Scholastic India: Kids Prefer Reading Books They Choose

(Photo: Pixabay, Creative Commons)

(Photo: Pixabay, Creative Commons)

International children’s publishing company Scholastic, Inc. has released the findings from its Kids & Family Reading Report, India Edition, a national survey of Indian young people from ages six- to 17-years-old and their mothers and fathers, along with the parents of kids from infancy to five. The report targeted attitudes and behaviors that surround reading for fun.

The survey found that 86% of children from six to 17 say their favorite books are the ones they pick out themselves. Also, 88% of boys and 86% of girls say they would read more if they could find more books that they like.

Most of the children, 81%, responded they enjoy reading books for fun, and over three-quarters, 77%, believe that reading books just for the fun of it is extremely or very valuable. The report discovered that 92% of the young participants read books for enjoyment a minimum of at least once a week, while only 32% said they read 5-7 days per week.

Scholastic India Managing Director Neeraj Jain said:

“The love of reading books can transform a child’s prospects for success and the findings of the Kids & Family Reading Report, India Edition underscore the importance of reading for pleasure while also providing insight into how we can encourage even more children to read more frequently. At Scholastic India, we believe in the power of choice when it comes to reading and we motivate children to read their choice of books because it helps them develop a love for reading as well as expand their knowledge and vocabulary.”

The poll questioned 1,752 parents and young people that were divided into several subgroups: 350 parents of kids from infancy-five; 701 mothers and fathers of youngsters from six-17; and a child from each household who was six- to 17-years-old.

The information contained in the Kids & Family Reading Report, India Edition, represented the English-speaking population who had access to the internet. The American editions of the survey have been conducted twice a year since 2006. There have also been versions of the study in the UK and Australia in 2015.

When it comes to encouraging children to read, parents play a big part. One of the strongest motivators for increasing the frequency of reading in young people aged six to 17 is having their parents read to them five to seven days a week. No matter the age, 85% of young ones love being read to aloud. And of the kids between the ages of six to 11 whose parents had stopped reading to them, 57% wished their parents had continued their reading times together.
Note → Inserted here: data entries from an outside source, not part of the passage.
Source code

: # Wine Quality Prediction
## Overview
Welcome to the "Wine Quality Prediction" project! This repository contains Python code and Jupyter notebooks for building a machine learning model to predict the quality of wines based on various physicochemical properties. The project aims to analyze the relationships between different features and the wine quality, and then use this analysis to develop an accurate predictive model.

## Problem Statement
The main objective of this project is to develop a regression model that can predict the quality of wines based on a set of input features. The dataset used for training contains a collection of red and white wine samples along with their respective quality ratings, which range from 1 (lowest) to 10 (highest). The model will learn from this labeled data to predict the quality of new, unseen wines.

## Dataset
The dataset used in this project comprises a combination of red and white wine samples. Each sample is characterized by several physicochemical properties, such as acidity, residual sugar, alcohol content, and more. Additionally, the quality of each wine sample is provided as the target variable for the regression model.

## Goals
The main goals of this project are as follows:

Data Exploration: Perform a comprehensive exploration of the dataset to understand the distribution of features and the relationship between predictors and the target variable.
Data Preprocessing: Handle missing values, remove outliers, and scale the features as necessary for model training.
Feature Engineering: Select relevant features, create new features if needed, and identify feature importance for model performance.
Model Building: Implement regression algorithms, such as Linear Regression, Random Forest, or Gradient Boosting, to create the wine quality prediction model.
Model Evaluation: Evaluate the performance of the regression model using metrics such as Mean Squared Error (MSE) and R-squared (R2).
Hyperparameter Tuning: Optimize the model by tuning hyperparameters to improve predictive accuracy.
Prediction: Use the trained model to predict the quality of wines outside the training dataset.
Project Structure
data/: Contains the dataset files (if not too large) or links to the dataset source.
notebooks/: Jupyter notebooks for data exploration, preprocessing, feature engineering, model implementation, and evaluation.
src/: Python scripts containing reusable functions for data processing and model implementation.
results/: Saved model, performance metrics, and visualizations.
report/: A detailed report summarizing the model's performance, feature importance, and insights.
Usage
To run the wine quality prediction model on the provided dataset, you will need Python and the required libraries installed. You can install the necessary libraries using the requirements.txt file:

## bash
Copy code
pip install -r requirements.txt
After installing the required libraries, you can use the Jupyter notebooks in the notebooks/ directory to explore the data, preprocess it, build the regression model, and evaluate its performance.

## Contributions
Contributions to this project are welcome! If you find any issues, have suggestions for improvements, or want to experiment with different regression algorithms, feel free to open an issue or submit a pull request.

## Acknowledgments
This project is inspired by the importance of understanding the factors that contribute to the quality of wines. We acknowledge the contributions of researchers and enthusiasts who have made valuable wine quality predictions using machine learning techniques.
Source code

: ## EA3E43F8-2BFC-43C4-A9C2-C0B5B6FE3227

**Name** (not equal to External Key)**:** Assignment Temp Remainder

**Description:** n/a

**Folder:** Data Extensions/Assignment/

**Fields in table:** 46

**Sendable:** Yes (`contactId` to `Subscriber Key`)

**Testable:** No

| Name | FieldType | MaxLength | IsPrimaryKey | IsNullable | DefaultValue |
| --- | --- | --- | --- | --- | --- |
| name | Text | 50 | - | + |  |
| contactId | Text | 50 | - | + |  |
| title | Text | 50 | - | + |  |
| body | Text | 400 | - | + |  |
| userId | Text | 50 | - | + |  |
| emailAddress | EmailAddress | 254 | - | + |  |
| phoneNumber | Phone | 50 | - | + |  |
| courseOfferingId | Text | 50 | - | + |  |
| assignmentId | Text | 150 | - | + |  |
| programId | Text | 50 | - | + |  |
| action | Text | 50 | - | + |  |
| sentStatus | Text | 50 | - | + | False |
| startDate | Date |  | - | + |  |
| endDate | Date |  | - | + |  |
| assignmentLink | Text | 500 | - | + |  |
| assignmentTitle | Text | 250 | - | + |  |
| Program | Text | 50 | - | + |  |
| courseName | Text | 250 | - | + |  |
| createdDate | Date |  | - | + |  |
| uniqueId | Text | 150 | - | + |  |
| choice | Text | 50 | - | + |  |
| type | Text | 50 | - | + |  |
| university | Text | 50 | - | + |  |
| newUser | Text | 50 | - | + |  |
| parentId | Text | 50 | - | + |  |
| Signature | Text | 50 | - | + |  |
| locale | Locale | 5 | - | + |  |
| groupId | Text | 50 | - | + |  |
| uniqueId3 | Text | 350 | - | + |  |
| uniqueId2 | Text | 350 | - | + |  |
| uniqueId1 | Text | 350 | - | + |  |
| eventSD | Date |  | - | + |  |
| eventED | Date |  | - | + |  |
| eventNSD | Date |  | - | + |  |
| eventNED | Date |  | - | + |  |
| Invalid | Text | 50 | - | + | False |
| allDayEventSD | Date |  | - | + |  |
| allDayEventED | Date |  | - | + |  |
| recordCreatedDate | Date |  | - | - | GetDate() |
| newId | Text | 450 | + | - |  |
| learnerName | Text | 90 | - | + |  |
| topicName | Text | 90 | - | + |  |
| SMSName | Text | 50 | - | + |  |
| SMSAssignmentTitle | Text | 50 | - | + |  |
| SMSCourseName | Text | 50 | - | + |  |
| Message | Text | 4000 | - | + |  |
Moms and dads of kids from infancy to five said the most substantial benefit they desire for their children when they read books for fun is vocabulary development and improvement in their language skills. The parents who feel this way are also the parents who begin reading aloud to their young ones to assist them in learning about words and letters.

One-half of mothers and fathers with infants to five-year-old children said they determined that reading aloud to their offspring from birth was important because of advice that had been given to them by their parents. Only 27% of parents began reading to their kids aloud before their children were one-year-old, and 60% started reading to their youngsters at two-years-old or above.

The poll also revealed that young people who are given time for independent reading at their schools are more apt to be regular readers. But only half of students from six to 17 are given the opportunity to read at their schools. And a mere 11% read a book of their choosing at school every day.

But almost 72% of students reported having positive feelings about personal reading time in their classrooms and over four in ten, 45%, stated that reading time was the best part of their school day.

Although 64% of kids six to 17 say they have read ebooks, and six in ten say they would be interested in reading an ebook, the questionnaire indicated that in spite of the popularity of ebooks over 44% who have read an ebook prefer reading books in printed form.

Scholastic India supports programs that provide book clubs and book fairs across the country. It also donates thousands of books each year to ensure that underprivileged young people can access them.